*Task brief:* How many lines in the material below include the string "will"? Answer with the number only.

*Data for the task:*
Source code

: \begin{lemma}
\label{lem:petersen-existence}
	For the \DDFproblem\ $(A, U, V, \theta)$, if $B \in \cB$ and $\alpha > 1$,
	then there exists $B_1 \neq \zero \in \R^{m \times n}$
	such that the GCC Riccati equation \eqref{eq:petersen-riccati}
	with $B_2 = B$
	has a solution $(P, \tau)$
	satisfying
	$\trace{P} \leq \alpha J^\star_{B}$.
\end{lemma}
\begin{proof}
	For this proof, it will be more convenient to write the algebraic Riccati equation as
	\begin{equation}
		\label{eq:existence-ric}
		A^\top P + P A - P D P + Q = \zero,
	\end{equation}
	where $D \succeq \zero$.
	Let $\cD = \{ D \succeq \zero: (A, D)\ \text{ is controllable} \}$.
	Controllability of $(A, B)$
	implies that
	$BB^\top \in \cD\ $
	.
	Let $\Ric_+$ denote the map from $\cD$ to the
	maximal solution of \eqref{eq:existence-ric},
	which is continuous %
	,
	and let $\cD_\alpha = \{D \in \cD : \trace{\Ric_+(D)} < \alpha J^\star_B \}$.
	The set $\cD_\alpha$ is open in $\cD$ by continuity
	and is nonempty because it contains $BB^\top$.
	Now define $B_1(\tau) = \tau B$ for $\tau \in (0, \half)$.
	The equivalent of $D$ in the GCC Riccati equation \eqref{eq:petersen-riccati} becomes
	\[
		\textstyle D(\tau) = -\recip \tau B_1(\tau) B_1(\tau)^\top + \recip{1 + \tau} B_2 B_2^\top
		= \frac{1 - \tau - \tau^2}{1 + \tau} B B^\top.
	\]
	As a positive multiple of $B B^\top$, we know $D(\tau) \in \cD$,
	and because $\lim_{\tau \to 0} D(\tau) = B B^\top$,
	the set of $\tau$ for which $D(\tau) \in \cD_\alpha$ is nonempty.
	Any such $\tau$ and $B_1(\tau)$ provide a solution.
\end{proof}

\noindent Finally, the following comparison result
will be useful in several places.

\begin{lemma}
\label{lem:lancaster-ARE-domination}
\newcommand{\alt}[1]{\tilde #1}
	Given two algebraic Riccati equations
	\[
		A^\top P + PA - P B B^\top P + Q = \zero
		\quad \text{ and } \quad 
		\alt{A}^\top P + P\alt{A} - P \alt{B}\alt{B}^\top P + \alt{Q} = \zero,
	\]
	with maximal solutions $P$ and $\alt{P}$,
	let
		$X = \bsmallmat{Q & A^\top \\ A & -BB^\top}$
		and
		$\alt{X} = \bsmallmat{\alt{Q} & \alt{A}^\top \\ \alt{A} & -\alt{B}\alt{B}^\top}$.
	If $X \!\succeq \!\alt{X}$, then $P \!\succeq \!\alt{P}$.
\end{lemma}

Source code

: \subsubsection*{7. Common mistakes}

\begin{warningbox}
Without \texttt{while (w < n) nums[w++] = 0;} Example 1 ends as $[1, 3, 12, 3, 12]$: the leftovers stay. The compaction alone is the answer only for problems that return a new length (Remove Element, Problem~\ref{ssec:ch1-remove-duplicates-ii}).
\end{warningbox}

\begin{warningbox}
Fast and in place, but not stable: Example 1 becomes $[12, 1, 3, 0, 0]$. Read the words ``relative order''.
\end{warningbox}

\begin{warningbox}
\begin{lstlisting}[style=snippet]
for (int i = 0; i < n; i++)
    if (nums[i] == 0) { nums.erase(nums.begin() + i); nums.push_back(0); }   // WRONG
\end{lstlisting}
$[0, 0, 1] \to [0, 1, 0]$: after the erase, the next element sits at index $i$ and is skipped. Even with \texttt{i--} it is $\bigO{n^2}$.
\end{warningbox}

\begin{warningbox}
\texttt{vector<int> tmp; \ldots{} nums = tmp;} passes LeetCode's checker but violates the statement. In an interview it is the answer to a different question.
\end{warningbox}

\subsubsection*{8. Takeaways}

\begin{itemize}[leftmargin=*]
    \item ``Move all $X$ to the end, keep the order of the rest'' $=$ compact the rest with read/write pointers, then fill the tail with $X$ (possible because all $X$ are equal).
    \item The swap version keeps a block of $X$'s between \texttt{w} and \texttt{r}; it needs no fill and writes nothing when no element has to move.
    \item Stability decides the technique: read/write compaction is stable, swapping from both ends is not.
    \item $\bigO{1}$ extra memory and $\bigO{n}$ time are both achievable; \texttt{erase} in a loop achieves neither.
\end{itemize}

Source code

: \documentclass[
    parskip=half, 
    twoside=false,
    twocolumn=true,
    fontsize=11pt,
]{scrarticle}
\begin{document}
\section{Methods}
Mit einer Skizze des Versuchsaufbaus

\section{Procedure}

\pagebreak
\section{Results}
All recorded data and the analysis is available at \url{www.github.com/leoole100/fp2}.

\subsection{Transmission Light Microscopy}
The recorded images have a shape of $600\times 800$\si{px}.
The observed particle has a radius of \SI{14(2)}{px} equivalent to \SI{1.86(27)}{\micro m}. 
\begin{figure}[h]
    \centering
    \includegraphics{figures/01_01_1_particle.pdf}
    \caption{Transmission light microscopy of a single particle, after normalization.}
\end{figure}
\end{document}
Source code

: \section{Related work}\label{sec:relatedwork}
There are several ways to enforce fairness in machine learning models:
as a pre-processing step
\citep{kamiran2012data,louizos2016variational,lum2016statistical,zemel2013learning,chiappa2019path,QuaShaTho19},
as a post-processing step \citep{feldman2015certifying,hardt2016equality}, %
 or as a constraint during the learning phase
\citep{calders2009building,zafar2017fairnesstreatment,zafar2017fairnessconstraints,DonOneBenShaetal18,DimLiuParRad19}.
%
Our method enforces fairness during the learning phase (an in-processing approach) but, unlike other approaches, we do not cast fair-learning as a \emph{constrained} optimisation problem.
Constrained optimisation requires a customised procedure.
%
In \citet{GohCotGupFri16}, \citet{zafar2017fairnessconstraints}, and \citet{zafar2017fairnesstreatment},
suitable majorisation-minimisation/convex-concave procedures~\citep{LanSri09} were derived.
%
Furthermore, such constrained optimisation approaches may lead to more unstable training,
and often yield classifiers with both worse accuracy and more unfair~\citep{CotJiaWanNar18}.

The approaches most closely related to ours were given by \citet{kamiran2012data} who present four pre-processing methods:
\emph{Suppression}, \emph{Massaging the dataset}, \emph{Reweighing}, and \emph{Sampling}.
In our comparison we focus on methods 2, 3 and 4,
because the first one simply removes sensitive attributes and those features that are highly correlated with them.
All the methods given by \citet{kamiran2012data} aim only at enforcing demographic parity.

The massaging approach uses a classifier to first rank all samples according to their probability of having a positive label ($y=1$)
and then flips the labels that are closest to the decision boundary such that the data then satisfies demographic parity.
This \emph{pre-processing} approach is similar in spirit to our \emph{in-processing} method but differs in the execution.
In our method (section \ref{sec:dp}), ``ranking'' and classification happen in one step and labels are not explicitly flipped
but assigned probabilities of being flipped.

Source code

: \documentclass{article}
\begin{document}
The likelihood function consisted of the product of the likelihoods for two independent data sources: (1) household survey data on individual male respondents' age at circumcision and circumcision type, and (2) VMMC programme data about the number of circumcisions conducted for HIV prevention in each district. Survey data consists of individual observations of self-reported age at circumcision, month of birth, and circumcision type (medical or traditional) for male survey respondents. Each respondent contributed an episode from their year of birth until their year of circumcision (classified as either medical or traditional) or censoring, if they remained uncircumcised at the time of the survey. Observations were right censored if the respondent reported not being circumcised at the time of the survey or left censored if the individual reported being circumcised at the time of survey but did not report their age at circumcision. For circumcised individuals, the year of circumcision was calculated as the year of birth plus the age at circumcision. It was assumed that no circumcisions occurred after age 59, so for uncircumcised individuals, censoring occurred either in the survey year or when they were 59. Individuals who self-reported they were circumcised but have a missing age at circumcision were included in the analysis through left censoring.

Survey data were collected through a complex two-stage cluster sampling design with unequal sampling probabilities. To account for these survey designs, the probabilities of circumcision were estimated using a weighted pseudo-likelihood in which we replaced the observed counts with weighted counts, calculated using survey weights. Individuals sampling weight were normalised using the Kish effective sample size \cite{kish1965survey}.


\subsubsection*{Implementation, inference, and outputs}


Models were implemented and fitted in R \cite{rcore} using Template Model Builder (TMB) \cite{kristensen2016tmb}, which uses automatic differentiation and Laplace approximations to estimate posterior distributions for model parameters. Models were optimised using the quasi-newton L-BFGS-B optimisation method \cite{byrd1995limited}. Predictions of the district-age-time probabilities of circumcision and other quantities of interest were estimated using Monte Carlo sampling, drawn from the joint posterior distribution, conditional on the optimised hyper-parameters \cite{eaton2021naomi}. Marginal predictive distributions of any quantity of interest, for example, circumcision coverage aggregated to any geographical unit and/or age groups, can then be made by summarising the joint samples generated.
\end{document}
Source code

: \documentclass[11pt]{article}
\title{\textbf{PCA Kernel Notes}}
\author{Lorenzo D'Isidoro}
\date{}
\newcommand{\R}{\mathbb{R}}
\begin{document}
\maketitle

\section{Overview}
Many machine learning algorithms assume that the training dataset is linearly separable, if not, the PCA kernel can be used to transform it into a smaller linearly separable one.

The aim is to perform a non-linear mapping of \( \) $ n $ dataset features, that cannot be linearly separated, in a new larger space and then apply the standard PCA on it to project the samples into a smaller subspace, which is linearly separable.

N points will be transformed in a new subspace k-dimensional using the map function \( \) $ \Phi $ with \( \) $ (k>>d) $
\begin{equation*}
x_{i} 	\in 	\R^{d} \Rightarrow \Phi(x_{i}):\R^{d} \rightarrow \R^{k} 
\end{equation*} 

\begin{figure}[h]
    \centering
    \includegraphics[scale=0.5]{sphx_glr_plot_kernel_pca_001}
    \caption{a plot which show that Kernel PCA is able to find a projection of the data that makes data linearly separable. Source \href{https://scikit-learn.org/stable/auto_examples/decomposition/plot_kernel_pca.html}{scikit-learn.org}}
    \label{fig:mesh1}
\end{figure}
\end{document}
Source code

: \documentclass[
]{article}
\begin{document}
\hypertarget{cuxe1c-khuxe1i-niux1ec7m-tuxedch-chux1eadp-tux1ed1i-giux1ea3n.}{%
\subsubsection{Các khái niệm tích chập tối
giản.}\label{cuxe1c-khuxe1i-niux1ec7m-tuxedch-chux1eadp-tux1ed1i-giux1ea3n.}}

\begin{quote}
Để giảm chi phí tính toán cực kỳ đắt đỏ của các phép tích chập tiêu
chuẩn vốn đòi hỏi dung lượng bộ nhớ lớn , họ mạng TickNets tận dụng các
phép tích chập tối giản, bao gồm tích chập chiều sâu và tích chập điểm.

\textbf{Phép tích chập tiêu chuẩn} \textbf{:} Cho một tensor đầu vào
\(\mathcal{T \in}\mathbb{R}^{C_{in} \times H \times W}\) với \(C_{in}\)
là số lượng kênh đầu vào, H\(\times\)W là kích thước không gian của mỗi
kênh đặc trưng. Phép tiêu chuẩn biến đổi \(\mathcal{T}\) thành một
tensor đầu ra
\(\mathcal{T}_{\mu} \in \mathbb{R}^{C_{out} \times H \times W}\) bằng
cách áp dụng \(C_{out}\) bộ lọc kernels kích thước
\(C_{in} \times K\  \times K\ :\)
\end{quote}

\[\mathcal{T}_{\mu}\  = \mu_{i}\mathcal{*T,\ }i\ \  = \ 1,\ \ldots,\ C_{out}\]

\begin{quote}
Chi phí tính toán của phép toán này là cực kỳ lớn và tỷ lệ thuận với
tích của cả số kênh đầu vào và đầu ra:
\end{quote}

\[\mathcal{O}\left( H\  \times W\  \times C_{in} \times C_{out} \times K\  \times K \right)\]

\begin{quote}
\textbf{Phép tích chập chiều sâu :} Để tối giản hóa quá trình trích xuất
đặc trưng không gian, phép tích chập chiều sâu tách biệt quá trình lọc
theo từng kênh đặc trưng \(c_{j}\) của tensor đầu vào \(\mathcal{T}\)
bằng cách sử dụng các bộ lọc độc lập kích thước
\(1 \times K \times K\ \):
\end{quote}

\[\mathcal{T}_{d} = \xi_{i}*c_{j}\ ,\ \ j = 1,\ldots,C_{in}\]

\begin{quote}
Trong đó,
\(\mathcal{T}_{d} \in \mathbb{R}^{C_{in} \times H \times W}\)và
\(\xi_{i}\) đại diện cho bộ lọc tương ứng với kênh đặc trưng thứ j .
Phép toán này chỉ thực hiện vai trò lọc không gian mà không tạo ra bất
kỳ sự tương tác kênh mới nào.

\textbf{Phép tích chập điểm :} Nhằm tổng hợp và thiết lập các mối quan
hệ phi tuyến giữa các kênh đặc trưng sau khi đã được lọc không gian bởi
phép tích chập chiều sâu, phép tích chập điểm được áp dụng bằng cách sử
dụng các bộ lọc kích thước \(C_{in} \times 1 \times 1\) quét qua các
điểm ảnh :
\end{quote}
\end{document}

*Answer to the exercise:* 3